▶ _Work instruction_
Across all the records below, how many lines contain "dwMallocType"? Respond with only the number.

[Saved data entries]
- - -

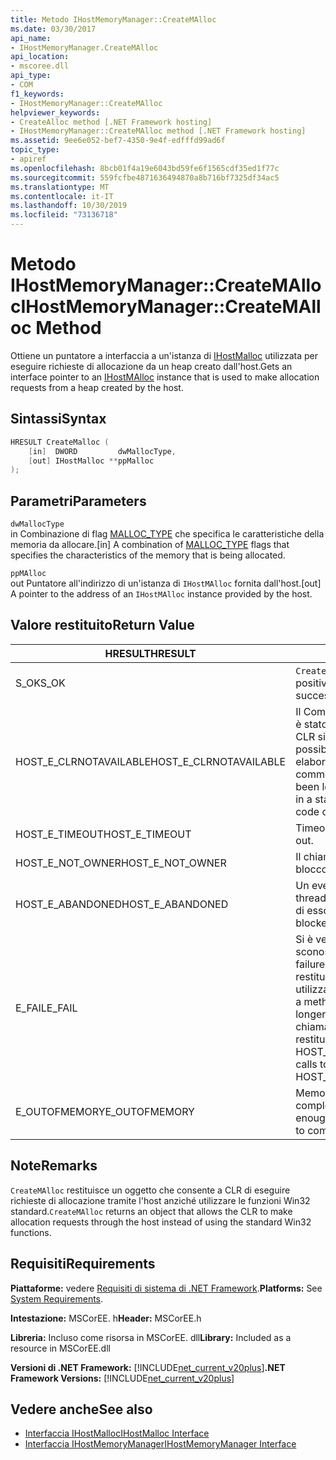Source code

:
 ```yaml
---
title: Metodo IHostMemoryManager::CreateMAlloc
ms.date: 03/30/2017
api_name:
- IHostMemoryManager.CreateMAlloc
api_location:
- mscoree.dll
api_type:
- COM
f1_keywords:
- IHostMemoryManager::CreateMAlloc
helpviewer_keywords:
- CreateAlloc method [.NET Framework hosting]
- IHostMemoryManager::CreateMAlloc method [.NET Framework hosting]
ms.assetid: 9ee6e052-bef7-4350-9e4f-edfffd99ad6f
topic_type:
- apiref
ms.openlocfilehash: 8bcb01f4a19e6043bd59fe6f1565cdf35ed1f77c
ms.sourcegitcommit: 559fcfbe4871636494870a8b716bf7325df34ac5
ms.translationtype: MT
ms.contentlocale: it-IT
ms.lasthandoff: 10/30/2019
ms.locfileid: "73136718"
---
```

# <a name="ihostmemorymanagercreatemalloc-method"></a><span data-ttu-id="bb2d6-102">Metodo IHostMemoryManager::CreateMAlloc</span><span class="sxs-lookup"><span data-stu-id="bb2d6-102">IHostMemoryManager::CreateMAlloc Method</span></span>
<span data-ttu-id="bb2d6-103">Ottiene un puntatore a interfaccia a un'istanza di [IHostMalloc](../../../../docs/framework/unmanaged-api/hosting/ihostmalloc-interface.md) utilizzata per eseguire richieste di allocazione da un heap creato dall'host.</span><span class="sxs-lookup"><span data-stu-id="bb2d6-103">Gets an interface pointer to an [IHostMAlloc](../../../../docs/framework/unmanaged-api/hosting/ihostmalloc-interface.md) instance that is used to make allocation requests from a heap created by the host.</span></span>  
  
## <a name="syntax"></a><span data-ttu-id="bb2d6-104">Sintassi</span><span class="sxs-lookup"><span data-stu-id="bb2d6-104">Syntax</span></span>  
  
```cpp  
HRESULT CreateMalloc (  
    [in]  DWORD         dwMallocType,  
    [out] IHostMalloc **ppMalloc  
);  
```  
  
## <a name="parameters"></a><span data-ttu-id="bb2d6-105">Parametri</span><span class="sxs-lookup"><span data-stu-id="bb2d6-105">Parameters</span></span>  
 `dwMallocType`  
 <span data-ttu-id="bb2d6-106">in Combinazione di flag [MALLOC_TYPE](../../../../docs/framework/unmanaged-api/hosting/malloc-type-enumeration.md) che specifica le caratteristiche della memoria da allocare.</span><span class="sxs-lookup"><span data-stu-id="bb2d6-106">[in] A combination of [MALLOC_TYPE](../../../../docs/framework/unmanaged-api/hosting/malloc-type-enumeration.md) flags that specifies the characteristics of the memory that is being allocated.</span></span>  
  
 `ppMAlloc`  
 <span data-ttu-id="bb2d6-107">out Puntatore all'indirizzo di un'istanza di `IHostMAlloc` fornita dall'host.</span><span class="sxs-lookup"><span data-stu-id="bb2d6-107">[out] A pointer to the address of an `IHostMAlloc` instance provided by the host.</span></span>  
  
## <a name="return-value"></a><span data-ttu-id="bb2d6-108">Valore restituito</span><span class="sxs-lookup"><span data-stu-id="bb2d6-108">Return Value</span></span>  
  
|<span data-ttu-id="bb2d6-109">HRESULT</span><span class="sxs-lookup"><span data-stu-id="bb2d6-109">HRESULT</span></span>|<span data-ttu-id="bb2d6-110">Descrizione</span><span class="sxs-lookup"><span data-stu-id="bb2d6-110">Description</span></span>|  
|-------------|-----------------|  
|<span data-ttu-id="bb2d6-111">S_OK</span><span class="sxs-lookup"><span data-stu-id="bb2d6-111">S_OK</span></span>|<span data-ttu-id="bb2d6-112">`CreateMAlloc` ha restituito un esito positivo.</span><span class="sxs-lookup"><span data-stu-id="bb2d6-112">`CreateMAlloc` returned successfully.</span></span>|  
|<span data-ttu-id="bb2d6-113">HOST_E_CLRNOTAVAILABLE</span><span class="sxs-lookup"><span data-stu-id="bb2d6-113">HOST_E_CLRNOTAVAILABLE</span></span>|<span data-ttu-id="bb2d6-114">Il Common Language Runtime (CLR) non è stato caricato in un processo oppure CLR si trova in uno stato in cui non è possibile eseguire codice gestito o elaborare la chiamata correttamente.</span><span class="sxs-lookup"><span data-stu-id="bb2d6-114">The common language runtime (CLR) has not been loaded into a process, or the CLR is in a state in which it cannot run managed code or process the call successfully.</span></span>|  
|<span data-ttu-id="bb2d6-115">HOST_E_TIMEOUT</span><span class="sxs-lookup"><span data-stu-id="bb2d6-115">HOST_E_TIMEOUT</span></span>|<span data-ttu-id="bb2d6-116">Timeout della chiamata.</span><span class="sxs-lookup"><span data-stu-id="bb2d6-116">The call timed out.</span></span>|  
|<span data-ttu-id="bb2d6-117">HOST_E_NOT_OWNER</span><span class="sxs-lookup"><span data-stu-id="bb2d6-117">HOST_E_NOT_OWNER</span></span>|<span data-ttu-id="bb2d6-118">Il chiamante non è il proprietario del blocco.</span><span class="sxs-lookup"><span data-stu-id="bb2d6-118">The caller does not own the lock.</span></span>|  
|<span data-ttu-id="bb2d6-119">HOST_E_ABANDONED</span><span class="sxs-lookup"><span data-stu-id="bb2d6-119">HOST_E_ABANDONED</span></span>|<span data-ttu-id="bb2d6-120">Un evento è stato annullato mentre un thread bloccato o Fiber era in attesa su di esso.</span><span class="sxs-lookup"><span data-stu-id="bb2d6-120">An event was canceled while a blocked thread or fiber was waiting on it.</span></span>|  
|<span data-ttu-id="bb2d6-121">E_FAIL</span><span class="sxs-lookup"><span data-stu-id="bb2d6-121">E_FAIL</span></span>|<span data-ttu-id="bb2d6-122">Si è verificato un errore irreversibile sconosciuto.</span><span class="sxs-lookup"><span data-stu-id="bb2d6-122">An unknown catastrophic failure occurred.</span></span> <span data-ttu-id="bb2d6-123">Quando un metodo restituisce E_FAIL, CLR non è più utilizzabile all'interno del processo.</span><span class="sxs-lookup"><span data-stu-id="bb2d6-123">When a method returns E_FAIL, the CLR is no longer usable within the process.</span></span> <span data-ttu-id="bb2d6-124">Le chiamate successive ai metodi di hosting restituiscono HOST_E_CLRNOTAVAILABLE.</span><span class="sxs-lookup"><span data-stu-id="bb2d6-124">Subsequent calls to hosting methods return HOST_E_CLRNOTAVAILABLE.</span></span>|  
|<span data-ttu-id="bb2d6-125">E_OUTOFMEMORY</span><span class="sxs-lookup"><span data-stu-id="bb2d6-125">E_OUTOFMEMORY</span></span>|<span data-ttu-id="bb2d6-126">Memoria fisica insufficiente per completare la richiesta di allocazione.</span><span class="sxs-lookup"><span data-stu-id="bb2d6-126">Not enough physical memory was available to complete the allocation request.</span></span>|  
  
## <a name="remarks"></a><span data-ttu-id="bb2d6-127">Note</span><span class="sxs-lookup"><span data-stu-id="bb2d6-127">Remarks</span></span>  
 <span data-ttu-id="bb2d6-128">`CreateMAlloc` restituisce un oggetto che consente a CLR di eseguire richieste di allocazione tramite l'host anziché utilizzare le funzioni Win32 standard.</span><span class="sxs-lookup"><span data-stu-id="bb2d6-128">`CreateMAlloc` returns an object that allows the CLR to make allocation requests through the host instead of using the standard Win32 functions.</span></span>  
  
## <a name="requirements"></a><span data-ttu-id="bb2d6-129">Requisiti</span><span class="sxs-lookup"><span data-stu-id="bb2d6-129">Requirements</span></span>  
 <span data-ttu-id="bb2d6-130">**Piattaforme:** vedere [Requisiti di sistema di .NET Framework](../../../../docs/framework/get-started/system-requirements.md).</span><span class="sxs-lookup"><span data-stu-id="bb2d6-130">**Platforms:** See [System Requirements](../../../../docs/framework/get-started/system-requirements.md).</span></span>  
  
 <span data-ttu-id="bb2d6-131">**Intestazione:** MSCorEE. h</span><span class="sxs-lookup"><span data-stu-id="bb2d6-131">**Header:** MSCorEE.h</span></span>  
  
 <span data-ttu-id="bb2d6-132">**Libreria:** Incluso come risorsa in MSCorEE. dll</span><span class="sxs-lookup"><span data-stu-id="bb2d6-132">**Library:** Included as a resource in MSCorEE.dll</span></span>  
  
 <span data-ttu-id="bb2d6-133">**Versioni di .NET Framework:** [!INCLUDE[net_current_v20plus](../../../../includes/net-current-v20plus-md.md)]</span><span class="sxs-lookup"><span data-stu-id="bb2d6-133">**.NET Framework Versions:** [!INCLUDE[net_current_v20plus](../../../../includes/net-current-v20plus-md.md)]</span></span>  
  
## <a name="see-also"></a><span data-ttu-id="bb2d6-134">Vedere anche</span><span class="sxs-lookup"><span data-stu-id="bb2d6-134">See also</span></span>

- [<span data-ttu-id="bb2d6-135">Interfaccia IHostMalloc</span><span class="sxs-lookup"><span data-stu-id="bb2d6-135">IHostMalloc Interface</span></span>](../../../../docs/framework/unmanaged-api/hosting/ihostmalloc-interface.md)
- [<span data-ttu-id="bb2d6-136">Interfaccia IHostMemoryManager</span><span class="sxs-lookup"><span data-stu-id="bb2d6-136">IHostMemoryManager Interface</span></span>](../../../../docs/framework/unmanaged-api/hosting/ihostmemorymanager-interface.md)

- - -

▶ _Your solution_
2